Another of the film’s underlying layers, more prevalent at the time, was the issue of race. Rose battled on the films behalf with the studio over the fact that the films titular villain was an African-American male. Seeing parallels with the ancient and blatantly racial The Birth Of A Nation (1915) some studio executives were concerned at how the picture’s notion of a ‘black’ villain attempting to steal away an innocent ‘white’ woman by homicidal means would be received. Concerns were further heightened by the Los Angeles race riots five months before the film’s release. Fears were unfounded though; rather than a traditional ‘boo, hiss’ villain, Candyman was seen as an anti-hero and both Todd and Rose were approached by fans of the film almost immediately after its release speaking of Candyman in reverent and appreciative tones.

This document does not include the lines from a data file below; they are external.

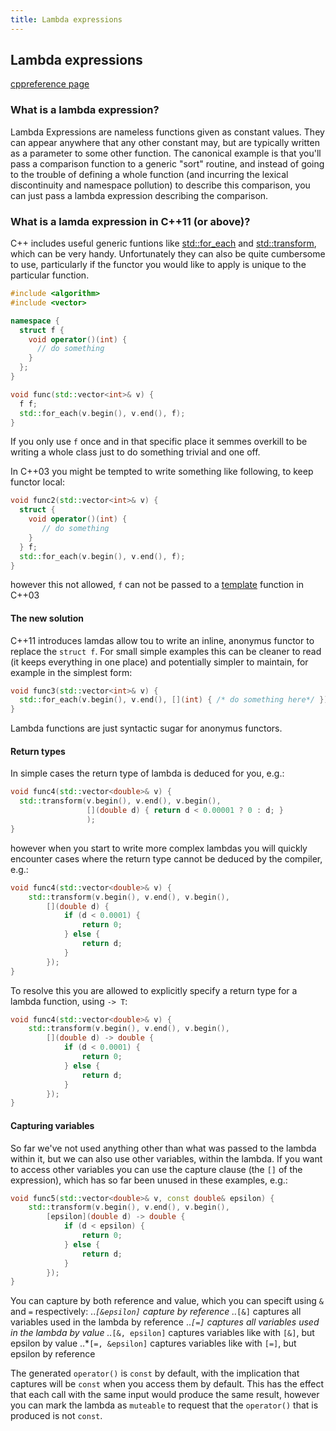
```yaml
---
title: Lambda expressions
---
```


## Lambda expressions

[cppreference page](https://en.cppreference.com/w/cpp/language/lambda)

### What is a lambda expression?

Lambda Expressions are nameless functions given as constant values. They can appear anywhere that any other constant may, but are typically written as a parameter to some other function. The canonical example is that you'll pass a comparison function to a generic "sort" routine, and instead of going to the trouble of defining a whole function (and incurring the lexical discontinuity and namespace pollution) to describe this comparison, you can just pass a lambda expression describing the comparison.

### What is a lamda expression in C++11 (or above)?

C++ includes useful generic funtions like [std::for_each](https://en.cppreference.com/w/cpp/algorithm/for_each) and [std::transform](https://en.cppreference.com/w/cpp/algorithm/transform), which can be very handy. Unfortunately they can also be quite cumbersome to use, particularly if the functor you would like to apply is unique to the particular function.

```c++
#include <algorithm>
#include <vector>

namespace {
  struct f {
    void operator()(int) {
      // do something
    }
  };
}

void func(std::vector<int>& v) {
  f f;
  std::for_each(v.begin(), v.end(), f);
}
```

If you only use ```f``` once and in that specific place it semmes overkill to be writing a whole class just to do something trivial and one off.

In C++03 you might be tempted to write something like following, to keep functor local:

```c++
void func2(std::vector<int>& v) {
  struct {
    void operator()(int) {
       // do something
    }
  } f;
  std::for_each(v.begin(), v.end(), f);
}
```
however this not allowed, ```f``` can not be passed to a [template](https://en.cppreference.com/w/cpp/language/templates) function in C++03

#### The new solution

C++11 introduces lamdas allow tou to write an inline, anonymus functor to replace the ```struct f```. For small simple examples this can be cleaner to read (it keeps everything in one place) and potentially simpler to maintain, for example in the simplest form:
```c++
void func3(std::vector<int>& v) {
  std::for_each(v.begin(), v.end(), [](int) { /* do something here*/ });
}
```
Lambda functions are just syntactic sugar for anonymus functors.

#### Return types

In simple cases the return type of lambda is deduced for you, e.g.:
```c++
void func4(std::vector<double>& v) {
  std::transform(v.begin(), v.end(), v.begin(),
                 [](double d) { return d < 0.00001 ? 0 : d; }
                 );
}
```
however when you start to write more complex lambdas you will quickly encounter cases where the return type cannot be deduced by the compiler, e.g.:
```c++
void func4(std::vector<double>& v) {
    std::transform(v.begin(), v.end(), v.begin(),
        [](double d) {
            if (d < 0.0001) {
                return 0;
            } else {
                return d;
            }
        });
}
```
To resolve this you are allowed to explicitly specify a return type for a lambda function, using ``` -> T ```:
```c++
void func4(std::vector<double>& v) {
    std::transform(v.begin(), v.end(), v.begin(),
        [](double d) -> double {
            if (d < 0.0001) {
                return 0;
            } else {
                return d;
            }
        });
}
```

#### Capturing variables
So far we've not used anything other than what was passed to the lambda within it, but we can also use other variables, within the lambda. If you want to access other variables you can use the capture clause (the ```[]``` of the expression), which has so far been unused in these examples, e.g.:
```c++
void func5(std::vector<double>& v, const double& epsilon) {
    std::transform(v.begin(), v.end(), v.begin(),
        [epsilon](double d) -> double {
            if (d < epsilon) {
                return 0;
            } else {
                return d;
            }
        });
}
```

You can capture by both reference and value, which you can specift using ```&``` and ```=``` respectively:
..*```[&epsilon]``` capture by reference
..*```[&]``` captures all variables used in the lambda by reference
..*```[=]``` captures all variables used in the lambda by value
..*```[&, epsilon]``` captures variables like with ```[&]```, but epsilon by value
..*```[=, &epsilon]``` captures variables like with ```[=]```, but epsilon by reference

The generated ```operator()``` is ```const``` by default, with the implication that captures will be ```const``` when you access them by default. This has the effect that each call with the same input would produce the same result, however you can mark the lambda as ```muteable``` to request that the ```operator()``` that is produced is not ```const```.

In amongst the unfolding tragedy and the developing relationship between Helen and Candyman, Rose placed plenty of traditional scares. Showing that he was just as adept at getting an audience to toss their popcorn, simple moments provide some fantastic jolts, such as Helen’s return through Ruthie Jean’s bathroom cabinet and the crashing through of Candyman’s trademark hook via Helen’s own bathroom cabinet. Gore-hounds will also be happy, with the moments of splatter kept tight and effective to ensure maximum impact; Helen’s revenge and confirmation that she is finally by Candyman’s side by gutting her husband Trevor is the gory payoff.
Along with the talent in front of the camera, Rose was equally blessed to work with composer Philip Glass. Not realising he was writing for a horror film Glass’s score didn’t follow the standard horror route of telegraphing the scares. Instead Glass wrote a delicate score, a music-box piano theme that ran throughout the film, accompanied by soaring choral pieces when the action picked up. It made for one of the most unique horror movie scores of all times, and fitted perfectly Rose’s atypical approach to the fright film.
Rose’s final twist on the traditional horror film was to raise ever increasing questions regarding the heroine, and whether Helen really is the innocent party that she originally appears to be. One of Candyman’s final lines to Helen is perhaps the most telling lines in the film, ‘It was always you Helen’. Taking this utterance at its most literal, one starts to wonder whether there ever really was a Candyman or whether he was a figment of a Helen ever deteriorating mind. Further evidence appear when Dr. Burke shows Helen video footage of one of her apparent confrontations with Candyman; the screen only shows Helen, with no hovering Candyman in shot. There is also something indictive about the dream like quality of Helen and Candyman’s confrontations; may be they were all just fantasy after all.
Following the success of Rose’s film, two sequels quickly followed. Candyman: Farewell to the Flesh (1994) only saw Barker return to write the story and Glass to offer up his now familiar soundtrack. Whilst it offered slightly more detail on Candyman’s background there was little else that was original or as good as Rose’s movie; a diminished box office take and a poor critical reception greeted it. Candyman 3: Day of the Dead (1999) saw Barker and Glass also depart, and though Todd took up the hook for the third time, the it was a by-the-numbers horror film, bringing all the predictability of a standard stalk and slash flick.